On Thu, 4 Jul 2024 19:40:57 GMT, Michael Strauß <mstra...@openjdk.org> wrote:

>> This PR completes the CSS Transitions story (see #870) by adding 
>> interpolation support for backgrounds and borders, making them targetable by 
>> transitions.
>> 
>> `Background` and `Border` objects are deeply immutable, but not 
>> interpolatable. Consider the following `Background`, which describes the 
>> background of a `Region`:
>> 
>> 
>> Background {
>>     fills = [
>>         BackgroundFill {
>>             fill = Color.RED
>>         }
>>     ]
>> }
>> 
>> 
>> Since backgrounds are deeply immutable, changing the region's background to 
>> another color requires the construction of a new `Background`, containing a 
>> new `BackgroundFill`, containing the new `Color`.
>> 
>> Animating the background color using a CSS transition therefore requires the 
>> entire Background object graph to be interpolatable in order to generate 
>> intermediate backgrounds.
>> 
>> More specifically, the following types will now implement `Interpolatable`.
>> 
>> - `Insets`
>> - `Background`
>> - `BackgroundFill`
>> - `BackgroundImage`
>> - `BackgroundPosition`
>> - `BackgroundSize`
>> - `Border`
>> - `BorderImage`
>> - `BorderStroke`
>> - `BorderWidths`
>> - `CornerRadii`
>> - `ImagePattern`
>> - `LinearGradient`
>> - `RadialGradient`
>> - `Stop`
>> 
>> ## Interpolation of composite objects
>> 
>> As of now, only `Color`, `Point2D`, and `Point3D` are interpolatable. Each 
>> of these classes is an aggregate of `double` values, which are combined 
>> using linear interpolation. However, many of the new interpolatable classes 
>> comprise of not only `double` values, but a whole range of other types. This 
>> requires us to more precisely define what we mean by "interpolation".
>> 
>> Mirroring the CSS specification, the `Interpolatable` interface defines 
>> several types of component interpolation:
>> 
>> | Interpolation type | Description |
>> |---|---|
>> | default | Component types that implement `Interpolatable` are interpolated 
>> by calling the `interpolate(Object, double)}` method. |
>> | linear | Two components are combined by linear interpolation such that `t 
>> = 0` produces the start value, and `t = 1` produces the end value. This 
>> interpolation type is usually applicable for numeric components. |
>> | discrete | If two components cannot be meaningfully combined, the 
>> intermediate component value is equal to the start value for `t < 0.5` and 
>> equal to the end value for `t >= 0.5`. |
>> | pairwise | Two lists are combined by pairwise interpolation. If the start 
>> list has fewer elements than the target list, the missing elements are 
>> copied from the target li...
>
> Michael Strauß has updated the pull request with a new target base due to a 
> merge or a rebase.
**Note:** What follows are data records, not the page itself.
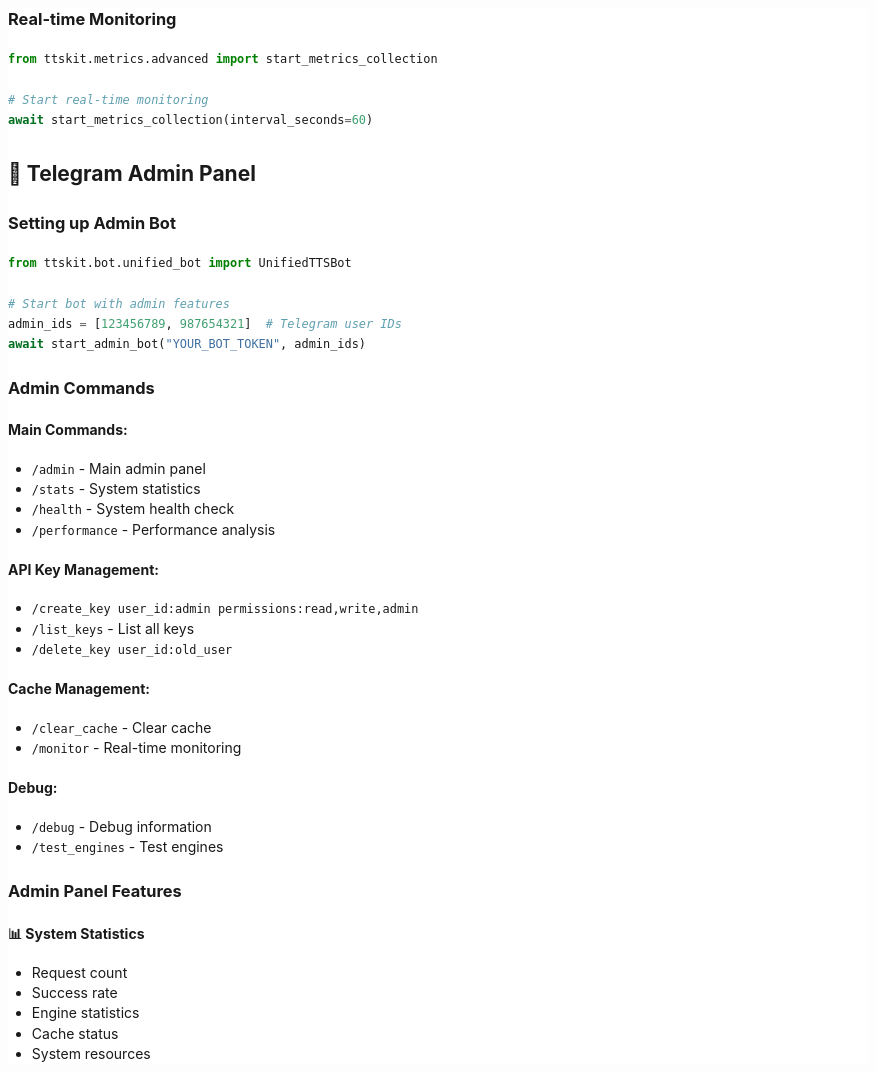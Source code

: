 ### Real-time Monitoring

```python
from ttskit.metrics.advanced import start_metrics_collection

# Start real-time monitoring
await start_metrics_collection(interval_seconds=60)
```

## 🤖 Telegram Admin Panel

### Setting up Admin Bot

```python
from ttskit.bot.unified_bot import UnifiedTTSBot

# Start bot with admin features
admin_ids = [123456789, 987654321]  # Telegram user IDs
await start_admin_bot("YOUR_BOT_TOKEN", admin_ids)
```

### Admin Commands

#### Main Commands:

- `/admin` - Main admin panel
- `/stats` - System statistics
- `/health` - System health check
- `/performance` - Performance analysis

#### API Key Management:

- `/create_key user_id:admin permissions:read,write,admin`
- `/list_keys` - List all keys
- `/delete_key user_id:old_user`

#### Cache Management:

- `/clear_cache` - Clear cache
- `/monitor` - Real-time monitoring

#### Debug:

- `/debug` - Debug information
- `/test_engines` - Test engines

### Admin Panel Features

#### 📊 System Statistics

- Request count
- Success rate
- Engine statistics
- Cache status
- System resources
The incremental webrev excludes the unrelated changes 
> brought in by the merge/rebase. The pull request contains 13 additional 
> commits since the last revision:
> 
>  - fix line separators
>  - add documentation to Point2D/3D
>  - change documentation
>  - add specification
>  - add exports
>  - revert change
>  - revert change
>  - added more tests
>  - added specification and tests
>  - Merge branch 'master' into feature/interpolatable
>  - ... and 3 more: https://git.openjdk.org/jfx/compare/60cc590f...08ed751b

modules/javafx.graphics/src/main/java/javafx/scene/paint/Stop.java line 267:

> 265:     public Stop(@NamedArg("offset") double offset, 
> @NamedArg(value="color", defaultValue="BLACK") Color color) {
> 266:         this.offset = offset;
> 267:         this.color = Objects.requireNonNullElse(color, 
> Color.TRANSPARENT);

Note that a `null` color is now treated as `TRANSPARENT` for the following 
reasons:
1. The previous implementation was broken: if a `Stop` is constructed with a 
`null` color, the `hashCode()` method throws a NPE because it doesn't check for 
`null`.
2. It doesn't make sense to have a stop with `null` color. What does it even 
mean?
3. When the stop list is normalized, an empty or null list is treated as a 
two-stop list with `TRANSPARENT` color (see `normalize()`). So we already have 
a scenario where `null` is treated as `TRANSPARENT`.